Schwerin hat viele Stärken. Eine etwas schwächere Stärke ist die Wohneigentumsquote. Laut einer aktuellen Auswertung des Pestel-Instituts besitzen nur 18,7 Prozent der Schweriner ihre eigene Wohnung oder ihr eigenes Haus. Der Bundesschnitt liegt bei 43,5 Prozent. Mit anderen Worten: Mehr als vier von fünf Schwerinern wohnen zur Miete – und die Aussichten auf Änderung sind, gelinde gesagt, bescheiden.
18,7 Prozent: Schwerin als Hauptstadt des Mieters
Zum Vergleich: Rostock kommt immerhin auf 15,7 Prozent – womit die Hansestadt Schwerin als Musterbeispiel für städtischen Mieterwahnsinn sogar noch überbietet. Das tröstet wenig, zeigt aber, dass das Problem struktureller Natur ist. Laut Pestel-Institut war Wohneigentum früher durchaus erreichbar: In den 1950er- und 60er-Jahren wurden jährlich rund 110.000 Eigentumsbildner staatlich gefördert. Im Jahr 2024 waren es bundesweit noch knapp 11.600 Maßnahmen – davon lediglich 2.100 Neubauten.

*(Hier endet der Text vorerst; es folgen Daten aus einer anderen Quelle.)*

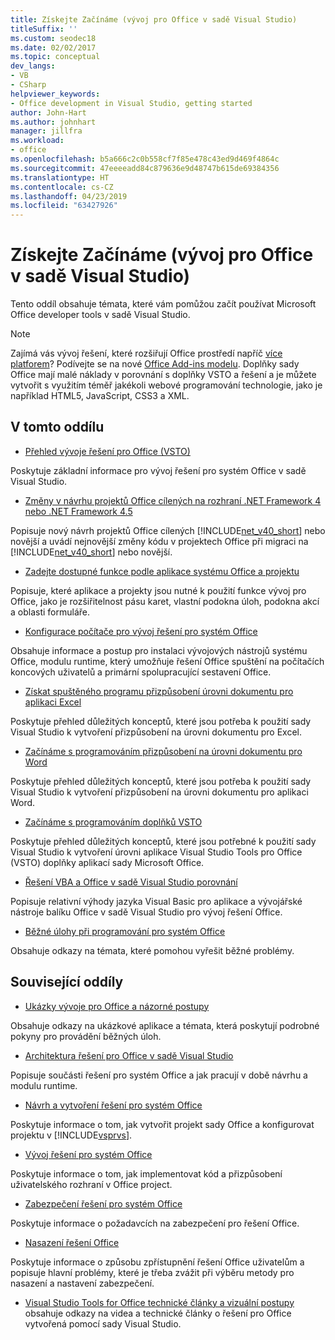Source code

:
 ```yaml
---
title: Získejte Začínáme (vývoj pro Office v sadě Visual Studio)
titleSuffix: ''
ms.custom: seodec18
ms.date: 02/02/2017
ms.topic: conceptual
dev_langs:
- VB
- CSharp
helpviewer_keywords:
- Office development in Visual Studio, getting started
author: John-Hart
ms.author: johnhart
manager: jillfra
ms.workload:
- office
ms.openlocfilehash: b5a666c2c0b558cf7f85e478c43ed9d469f4864c
ms.sourcegitcommit: 47eeeeadd84c879636e9d48747b615de69384356
ms.translationtype: HT
ms.contentlocale: cs-CZ
ms.lasthandoff: 04/23/2019
ms.locfileid: "63427926"
---
```

# <a name="get-started-office-development-in-visual-studio"></a>Získejte Začínáme (vývoj pro Office v sadě Visual Studio)
  Tento oddíl obsahuje témata, které vám pomůžou začít používat Microsoft Office developer tools v sadě Visual Studio.

> [!NOTE]
> Zajímá vás vývoj řešení, které rozšiřují Office prostředí napříč [více platforem](https://dev.office.com/add-in-availability)? Podívejte se na nové [Office Add-ins modelu](https://dev.office.com/docs/add-ins/overview/office-add-ins). Doplňky sady Office mají malé náklady v porovnání s doplňky VSTO a řešení a je můžete vytvořit s využitím téměř jakékoli webové programování technologie, jako je například HTML5, JavaScript, CSS3 a XML.

## <a name="in-this-section"></a>V tomto oddílu
- [Přehled vývoje řešení pro Office &#40;VSTO&#41;](../vsto/office-solutions-development-overview-vsto.md)

 Poskytuje základní informace pro vývoj řešení pro systém Office v sadě Visual Studio.

- [Změny v návrhu projektů Office cílených na rozhraní .NET Framework 4 nebo .NET Framework 4.5](../vsto/changes-to-the-design-of-office-projects-that-target-the-dotnet-framework-4-or-the-dotnet-framework-4-5.md)

 Popisuje nový návrh projektů Office cílených [!INCLUDE[net_v40_short](../sharepoint/includes/net-v40-short-md.md)] nebo novější a uvádí nejnovější změny kódu v projektech Office při migraci na [!INCLUDE[net_v40_short](../sharepoint/includes/net-v40-short-md.md)] nebo novější.

- [Zadejte dostupné funkce podle aplikace systému Office a projektu](../vsto/features-available-by-office-application-and-project-type.md)

 Popisuje, které aplikace a projekty jsou nutné k použití funkce vývoj pro Office, jako je rozšiřitelnost pásu karet, vlastní podokna úloh, podokna akcí a oblasti formuláře.

- [Konfigurace počítače pro vývoj řešení pro systém Office](../vsto/configuring-a-computer-to-develop-office-solutions.md)

 Obsahuje informace a postup pro instalaci vývojových nástrojů systému Office, modulu runtime, který umožňuje řešení Office spuštění na počítačích koncových uživatelů a primární spolupracující sestavení Office.

- [Získat spuštěného programu přizpůsobení úrovni dokumentu pro aplikaci Excel](../vsto/getting-started-programming-document-level-customizations-for-excel.md)

 Poskytuje přehled důležitých konceptů, které jsou potřeba k použití sady Visual Studio k vytvoření přizpůsobení na úrovni dokumentu pro Excel.

- [Začínáme s programováním přizpůsobení na úrovni dokumentu pro Word](../vsto/getting-started-programming-document-level-customizations-for-word.md)

 Poskytuje přehled důležitých konceptů, které jsou potřeba k použití sady Visual Studio k vytvoření přizpůsobení na úrovni dokumentu pro aplikaci Word.

- [Začínáme s programováním doplňků VSTO](../vsto/getting-started-programming-vsto-add-ins.md)

 Poskytuje přehled důležitých konceptů, které jsou potřebné k použití sady Visual Studio k vytvoření úrovni aplikace Visual Studio Tools pro Office (VSTO) doplňky aplikací sady Microsoft Office.

- [Řešení VBA a Office v sadě Visual Studio porovnání](../vsto/vba-and-office-solutions-in-visual-studio-compared.md)

 Popisuje relativní výhody jazyka Visual Basic pro aplikace a vývojářské nástroje balíku Office v sadě Visual Studio pro vývoj řešení Office.

- [Běžné úlohy při programování pro systém Office](../vsto/common-tasks-in-office-programming.md)

 Obsahuje odkazy na témata, které pomohou vyřešit běžné problémy.

## <a name="related-sections"></a>Související oddíly
- [Ukázky vývoje pro Office a názorné postupy](../vsto/office-development-samples-and-walkthroughs.md)

 Obsahuje odkazy na ukázkové aplikace a témata, která poskytují podrobné pokyny pro provádění běžných úloh.

- [Architektura řešení pro Office v sadě Visual Studio](../vsto/architecture-of-office-solutions-in-visual-studio.md)

 Popisuje součásti řešení pro systém Office a jak pracují v době návrhu a modulu runtime.

- [Návrh a vytvoření řešení pro systém Office](../vsto/designing-and-creating-office-solutions.md)

 Poskytuje informace o tom, jak vytvořit projekt sady Office a konfigurovat projektu v [!INCLUDE[vsprvs](../sharepoint/includes/vsprvs-md.md)].

- [Vývoj řešení pro systém Office](../vsto/developing-office-solutions.md)

 Poskytuje informace o tom, jak implementovat kód a přizpůsobení uživatelského rozhraní v Office project.

- [Zabezpečení řešení pro systém Office](../vsto/securing-office-solutions.md)

 Poskytuje informace o požadavcích na zabezpečení pro řešení Office.

- [Nasazení řešení Office](../vsto/deploying-an-office-solution.md)

 Poskytuje informace o způsobu zpřístupnění řešení Office uživatelům a popisuje hlavní problémy, které je třeba zvážit při výběru metody pro nasazení a nastavení zabezpečení.

- [Visual Studio Tools for Office technické články a vizuální postupy](http://go.microsoft.com/fwlink/?LinkID=106640) obsahuje odkazy na videa a technické články o řešení pro Office vytvořená pomocí sady Visual Studio.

„Die Landeshauptstadt Schwerin ist mit einer Eigentumsquote von nur 18,7 Prozent fast vollständig von der privaten Vermögensbildung durch Immobilien abgehängt.“
Pestel-Institut, zitiert nach KURS-Redaktion, 2026
Ein Rechenbeispiel macht die Lage fassbar: Eine durchschnittliche 90-m²-Wohnung in Schwerin kostet etwa 250.000 Euro. Bei einem mittleren Schweriner Haushaltseinkommen, einer üblichen Sparquote und ohne Erbschaft oder Lottogewinn ist Wohneigentum in der Landeshauptstadt für viele Normalverdiener faktisch unerreichbar. Seit der Abschaffung der Eigenheimzulage 2006 und dem Ende des Baukindergeldes 2021 existiert laut Experten keine wirksame Wohneigentumsförderung mehr.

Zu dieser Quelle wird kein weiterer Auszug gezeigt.